No serious instructional data.

Not only can we not adequately measure learning, but we also can’t measure the quality of instruction nationally. One of the best measures we have for faculty is Ratemyprofessor.com. Before you laugh at the idea of using a website that includes chili peppers of a professor’s hotness, Money used the site for a measure of faculty quality in their rankings. For years, we have struggled with how to consider quality of teaching as part of a tenure portfolio. We have no serious way to consider teaching broadly across faculty and institutions.

Serious flaws with the federal data.

What data we have available are often available through national data sets that are mostly compiled by the federal government. However, the quality and usefulness of this data is a challenge. Changing definitions and the types of data collected longitudinally present difficulties in exploring variables over time. In addition, many institutions argue that the federal data misrepresent the work that they do. For example, community colleges argue that federal data dramatically underestimate their true graduation rates by failing to consider transfers and other ways that their students are different.

We have to rely too much on proxies.

In the end, the biggest problem is that we must rely too much on proxies in researching higher education. We do not have enough sources of data on key aspects of what we do in higher education so we are forced to come up with proxy measures and variables. By their nature, these measures are imprecise and can’t entirely capture what is happening in higher education. Proxies may be better than nothing, but they are far from able to explain teaching, learning, and institutional activities.

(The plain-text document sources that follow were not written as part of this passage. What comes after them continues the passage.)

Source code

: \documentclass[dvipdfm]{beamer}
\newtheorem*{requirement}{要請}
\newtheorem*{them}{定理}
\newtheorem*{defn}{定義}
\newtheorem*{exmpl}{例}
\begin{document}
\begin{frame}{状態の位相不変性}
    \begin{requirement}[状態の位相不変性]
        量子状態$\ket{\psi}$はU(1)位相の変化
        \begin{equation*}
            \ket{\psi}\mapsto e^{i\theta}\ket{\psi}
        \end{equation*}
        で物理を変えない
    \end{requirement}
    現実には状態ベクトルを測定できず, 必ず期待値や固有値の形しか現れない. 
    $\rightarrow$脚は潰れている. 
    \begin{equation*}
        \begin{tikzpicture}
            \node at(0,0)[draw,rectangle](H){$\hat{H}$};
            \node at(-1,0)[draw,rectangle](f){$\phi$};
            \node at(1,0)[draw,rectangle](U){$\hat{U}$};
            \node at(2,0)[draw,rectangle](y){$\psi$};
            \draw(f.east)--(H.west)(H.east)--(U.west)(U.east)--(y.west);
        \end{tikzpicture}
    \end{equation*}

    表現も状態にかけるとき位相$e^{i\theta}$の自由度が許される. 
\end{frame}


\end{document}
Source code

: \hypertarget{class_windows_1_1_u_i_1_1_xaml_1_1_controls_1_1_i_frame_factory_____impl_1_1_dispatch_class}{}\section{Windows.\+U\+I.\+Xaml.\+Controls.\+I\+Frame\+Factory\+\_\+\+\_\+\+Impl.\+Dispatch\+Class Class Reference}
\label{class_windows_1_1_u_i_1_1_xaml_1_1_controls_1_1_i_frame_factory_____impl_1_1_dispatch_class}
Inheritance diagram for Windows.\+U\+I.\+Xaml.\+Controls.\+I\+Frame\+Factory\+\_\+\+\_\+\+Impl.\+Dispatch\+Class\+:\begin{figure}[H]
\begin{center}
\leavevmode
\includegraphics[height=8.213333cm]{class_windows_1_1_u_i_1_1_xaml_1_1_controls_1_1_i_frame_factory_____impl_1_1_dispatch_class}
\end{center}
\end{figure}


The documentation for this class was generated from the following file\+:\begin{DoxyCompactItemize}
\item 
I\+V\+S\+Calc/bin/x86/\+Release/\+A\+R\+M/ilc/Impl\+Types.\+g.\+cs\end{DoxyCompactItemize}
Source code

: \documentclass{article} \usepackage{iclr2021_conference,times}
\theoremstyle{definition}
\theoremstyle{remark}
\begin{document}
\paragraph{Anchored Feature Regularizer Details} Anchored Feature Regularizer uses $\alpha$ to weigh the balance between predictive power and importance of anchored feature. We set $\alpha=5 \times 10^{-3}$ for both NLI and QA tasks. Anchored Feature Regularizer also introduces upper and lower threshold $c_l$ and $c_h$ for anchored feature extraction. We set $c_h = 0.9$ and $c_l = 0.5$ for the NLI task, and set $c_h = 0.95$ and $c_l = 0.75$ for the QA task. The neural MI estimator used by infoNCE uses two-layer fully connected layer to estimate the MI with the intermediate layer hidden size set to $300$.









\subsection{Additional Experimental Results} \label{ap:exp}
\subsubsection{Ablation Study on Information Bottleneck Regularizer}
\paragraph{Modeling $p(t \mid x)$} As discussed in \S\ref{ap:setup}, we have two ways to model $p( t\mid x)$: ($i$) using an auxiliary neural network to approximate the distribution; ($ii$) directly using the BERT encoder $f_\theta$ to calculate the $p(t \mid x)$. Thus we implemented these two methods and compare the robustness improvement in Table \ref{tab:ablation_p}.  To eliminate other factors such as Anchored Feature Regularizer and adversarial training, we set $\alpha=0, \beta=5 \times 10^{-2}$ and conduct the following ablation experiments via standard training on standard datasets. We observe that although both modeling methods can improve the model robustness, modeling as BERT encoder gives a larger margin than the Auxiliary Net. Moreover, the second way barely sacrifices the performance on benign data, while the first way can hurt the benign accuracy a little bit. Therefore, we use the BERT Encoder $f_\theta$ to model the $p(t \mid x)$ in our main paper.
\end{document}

In many ways, the entire edifice of rankings are a proxy. A proxy for an industry that offers incomplete data. Some of this is the fault of colleges and universities that don’t want to be measured. Part of this is the problem with media and political leaders fixated on winners and losers.

Federal policy makers, the higher education lobby, and colleges themselves fight over President Obama’s desire to have a higher education rating system for institutions. Yet, most significant is that much of the variation that occurs isn’t between institutions, but between students. Why does one student succeed while another fails? These individual characteristics and circumstances are the holy grail in improving the data available for higher education. Ironically, while this data is best collected through qualitative means, we continue having fights over how to quantify the work of institutions.

We have to find a way to say one college is better than another. This is sexy. It sells.

Unfortunately, the ugly of the underlying data challenges too often never get fixed.